En voiture ! Nous nous installons dans une Zoé (photo) pour un petit tour du campus de l’École centrale de Nantes. Xavier Koreki, ingénieur de recherche dans l’équipe Robotique mobile de l’Irccyn(1) dirigée par Philippe Martinet, s’installe à la place du conducteur, appuie sur le bouton de démarrage puis lâche le volant... La voiture se met en marche, accélère, puis ralentit à l’approche du premier virage et du dos d’âne, poursuit sa route jusqu’à faire demi-tour pour revenir au point de départ. Tout s’est bien passé ! Xavier a juste repris le volant une fois, au moment de doubler des piétons. « Nous avons appris ce trajet à la voiture, mais pas encore à gérer les situations exceptionnelles comme freiner et éviter un obstacle », explique-t-il.

Un convoi de quatre voitures

La Zoé a été entièrement automatisée par Salvador Dominguez Quijada, autre ingénieur de l’équipe.
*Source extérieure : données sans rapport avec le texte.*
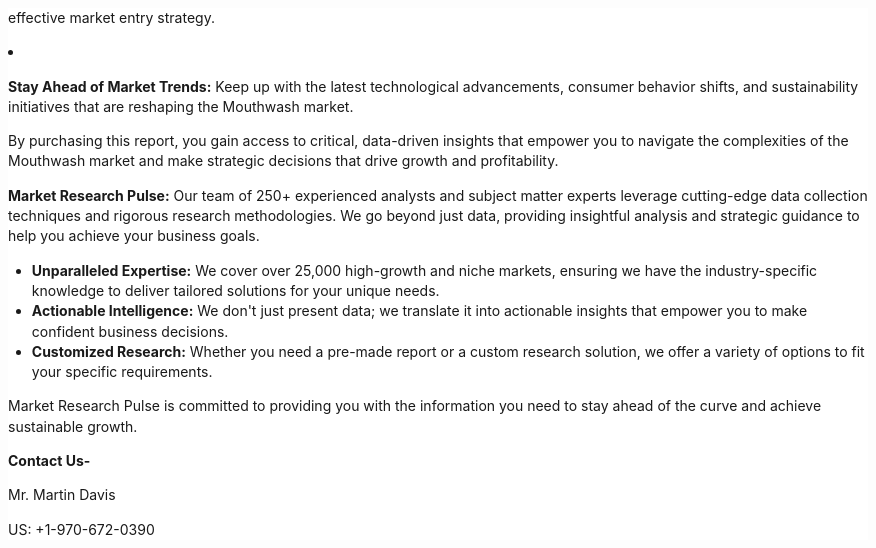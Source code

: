 effective market entry strategy.</p></li><li><p><strong>Stay Ahead of Market Trends:</strong> Keep up with the latest technological advancements, consumer behavior shifts, and sustainability initiatives that are reshaping the Mouthwash market.</p></li></ol><p>By purchasing this report, you gain access to critical, data-driven insights that empower you to navigate the complexities of the Mouthwash market and make strategic decisions that drive growth and profitability.</p><p><strong>Market Research Pulse:</strong>&nbsp;Our team of 250+ experienced analysts and subject matter experts leverage cutting-edge data collection techniques and rigorous research methodologies. We go beyond just data, providing insightful analysis and strategic guidance to help you achieve your business goals.</p><ul><li><strong>Unparalleled Expertise:</strong>&nbsp;We cover over 25,000 high-growth and niche markets, ensuring we have the industry-specific knowledge to deliver tailored solutions for your unique needs.</li><li><strong>Actionable Intelligence:</strong>&nbsp;We don't just present data; we translate it into actionable insights that empower you to make confident business decisions.</li><li><strong>Customized Research:</strong>&nbsp;Whether you need a pre-made report or a custom research solution, we offer a variety of options to fit your specific requirements.</li></ul><p>Market Research Pulse is committed to providing you with the information you need to stay ahead of the curve and achieve sustainable growth.</p><p><strong>Contact Us-</strong></p><p>Mr. Martin Davis</p><p>US: +1-970-672-0390</p>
À l’extérieur, caméras à 180 ° à l’avant et à l’arrière, télémètres laser d’une portée de 30 m sur les côtés pour les yeux ; à l’intérieur, le volant, les freins et l’accélérateur ont été robotisés, mais l’opération est quasiment invisible : on ne voit que l’interface, un écran de la taille d’une tablette ainsi qu’un petit boîtier entre les deux sièges.

Le but de l’opération n’est pas bien sûr de tourner en rond sur le campus. « Nous disposons à ce jour de trois véhicules autonomes : la Zoé et deux petits véhicules style voitures de golf, poursuit Philippe Martinet. L’un a été robotisé par nos soins sur le même schéma que la Zoé, l’autre a été acheté tel quel. Car nous travaillons sur l’autonomie des véhicules en convoi, dans le cadre du projet ANR Valet Parking(2). » Ce genre de convoi constitué d’un véhicule de tête conduit de façon classique, suivi par trois véhicules autonomes, pourrait être utilisé pour redistribuer les voitures dans les flottes d’autopartage en libre-service (comme les Autolib’ à Paris). Un seul conducteur pourrait ainsi déplacer plusieurs voitures en même temps.

Réduire les distances

Dans ce projet, en plus des aspects liés à l’autonomie pure (réactivité, sécurité, acceptabilité...), les chercheurs doivent prendre en compte des aspects inhérents à la circulation en convoi comme la communication en temps réel entre les voitures et la réduction au maximum de la distance entre eux. Un convoi pourrait mesurer entre 15 et 17 m (la taille d’un camion avec remorque) ce qui correspond à un convoi de quatre à cinq véhicules. « Nous avons testé le concept en théorie grâce à des simulations : c’était l’objet de la thèse d’Alan Ali, soutenue en septembre dernier, précise Philippe Martinet. Aujourd’hui, nous sommes prêts pour nous lancer en réel. Nous comptons commencer d’ici à l’été sur le campus avec quatre véhicules. » Garez-vous !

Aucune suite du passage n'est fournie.